I haven't done a lot of research, but I'm finding it difficult to tease out how many of these women have pitocin already or end up getting it, which would definitely have an effect on whether or not labor slows. What are your thoughts on this?
Nov 15, 2012 11:35 PM
The most comprehensive data come from the Cochrane systematic review of epidural vs. non-epidural analgesia, which analyzes the randomized controlled trials. The review found almost no difference in length of 1st-stage labor, but the problem with the RCTs is the huge degree of crossover between arms. In most of the trials, large percentages of women allocated to the "no epidural" group had an epidural. RCT analyses keep participants with their original group regardless of the treatment they actually received ("intent to treat") because to do otherwise would undo the value of random allocation, which is that it eliminates bias. (For example, without random allocation, you can't tell whether epidurals lengthen labor or women having more difficult labors were more likely to request epidurals.) With a modest amount of crossover, analysis according to "intent to treat" is fine, but when crossover rates are high, it diminishes differences between groups. All this is a long way of saying that the trials aren't very helpful at establishing the effect of epidurals on labor duration.

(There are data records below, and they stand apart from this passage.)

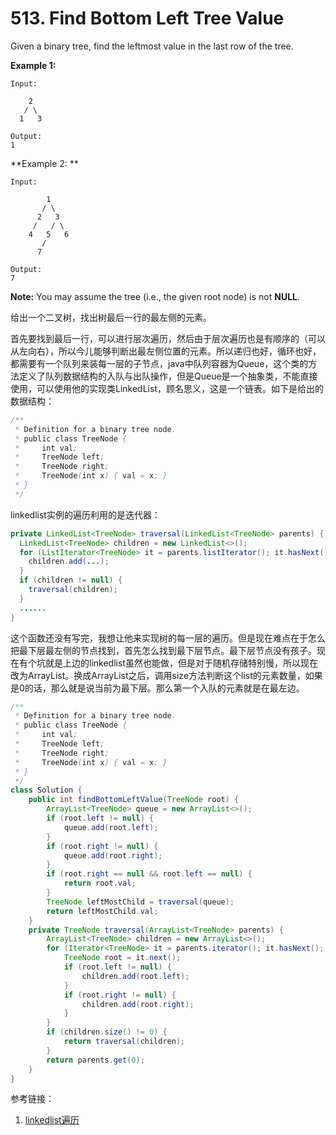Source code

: # 513. Find Bottom Left Tree Value





Given a binary tree, find the leftmost value in the last row of the tree.

**Example 1:**

```
Input:

    2
   / \
  1   3

Output:
1

```

**Example 2: **

```
Input:

        1
       / \
      2   3
     /   / \
    4   5   6
       /
      7

Output:
7

```

**Note:** You may assume the tree (i.e., the given root node) is not **NULL**.



给出一个二叉树，找出树最后一行的最左侧的元素。



首先要找到最后一行，可以进行层次遍历，然后由于层次遍历也是有顺序的（可以从左向右），所以今儿能够判断出最左侧位置的元素。所以递归也好，循环也好，都需要有一个队列来装每一层的子节点，java中队列容器为Queue，这个类的方法定义了队列数据结构的入队与出队操作，但是Queue是一个抽象类，不能直接使用，可以使用他的实现类LinkedList，顾名思义，这是一个链表。如下是给出的数据结构：

```java
/**
 * Definition for a binary tree node.
 * public class TreeNode {
 *     int val;
 *     TreeNode left;
 *     TreeNode right;
 *     TreeNode(int x) { val = x; }
 * }
 */
```

linkedlist实例的遍历利用的是迭代器：

```java
private LinkedList<TreeNode> traversal(LinkedList<TreeNode> parents) {
  LinkedList<TreeNode> children = new LinkedList<>();
  for (ListIterator<TreeNode> it = parents.listIterator(); it.hasNext(); ) {
    children.add(...);
  }
  if (children != null) {
    traversal(children);
  }
  ......
}
```

这个函数还没有写完，我想让他来实现树的每一层的遍历。但是现在难点在于怎么把最下层最左侧的节点找到，首先怎么找到最下层节点。最下层节点没有孩子。现在有个坑就是上边的linkedlist虽然也能做，但是对于随机存储特别慢，所以现在改为ArrayList。换成ArrayList之后，调用size方法判断这个list的元素数量，如果是0的话，那么就是说当前为最下层。那么第一个入队的元素就是在最左边。

```java
/**
 * Definition for a binary tree node.
 * public class TreeNode {
 *     int val;
 *     TreeNode left;
 *     TreeNode right;
 *     TreeNode(int x) { val = x; }
 * }
 */
class Solution {
    public int findBottomLeftValue(TreeNode root) {
        ArrayList<TreeNode> queue = new ArrayList<>();
        if (root.left != null) {
            queue.add(root.left);
        }
        if (root.right != null) {
            queue.add(root.right);
        }
        if (root.right == null && root.left == null) {
            return root.val;
        }
        TreeNode leftMostChild = traversal(queue);
        return leftMostChild.val;
    }
    private TreeNode traversal(ArrayList<TreeNode> parents) {
        ArrayList<TreeNode> children = new ArrayList<>();
        for (Iterator<TreeNode> it = parents.iterator(); it.hasNext(); ) {
            TreeNode root = it.next();
            if (root.left != null) {
                children.add(root.left);
            }
            if (root.right != null) {
                children.add(root.right);
            }
        }
        if (children.size() != 0) {
            return traversal(children);
        }
        return parents.get(0);
    }
}
```









参考链接：

1. [linkedlist遍历](http://www.cnblogs.com/xrq730/p/5189565.html)

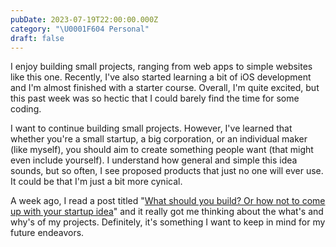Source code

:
```yaml
---
pubDate: 2023-07-19T22:00:00.000Z
category: "\U0001F604 Personal"
draft: false
---
```


I enjoy building small projects, ranging from web apps to simple websites like this one. Recently, I've also started learning a bit of iOS development and I'm almost finished with a starter course. Overall, I'm quite excited, but this past week was so hectic that I could barely find the time for some coding.

I want to continue building small projects. However, I've learned that whether you're a small startup, a big corporation, or an individual maker (like myself), you should aim to create something people want (that might even include yourself). I understand how general and simple this idea sounds, but so often, I see proposed products that just no one will ever use. It could be that I'm just a bit more cynical.

A week ago, I read a post titled "[What should you build? Or how not to come up with your startup idea](https://exponentially.substack.com/p/what-should-you-build)" and it really got me thinking about the what's and why's of my projects. Definitely, it's something I want to keep in mind for my future endeavors.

I would argue, though, that the effect on labor duration isn't all that important. The real issue is: Does it affect mode of delivery? Even with the high degree of crossover, RCTs find that epidurals increase the likelihood of instrumental vaginal delivery. Among other harms, instrumental vaginal deliveries increase the likelihood of severe genital injury, including--and especially in combination with midline episiotomy--anal sphincter injury. It also increases likelihood of the woman experiencing the birth as emotionally traumatic. The RCTs don't find an increase in cesarean surgery, which is curious because epidurals have been shown to increase likelihood of persistent occiput posterior baby and need for oxytocin, both of which are associated with an increase in cesarean. I think the explanation is this: In cases where the care provider has the goal of vaginal birth whenever safely possible, having an epidural doesn't make a difference. In cases where the care provider doesn't think it matters whether the woman has a vaginal birth or a cesarean delivery, cesarean rates will be high, and again, having an epidural doesn't make a difference.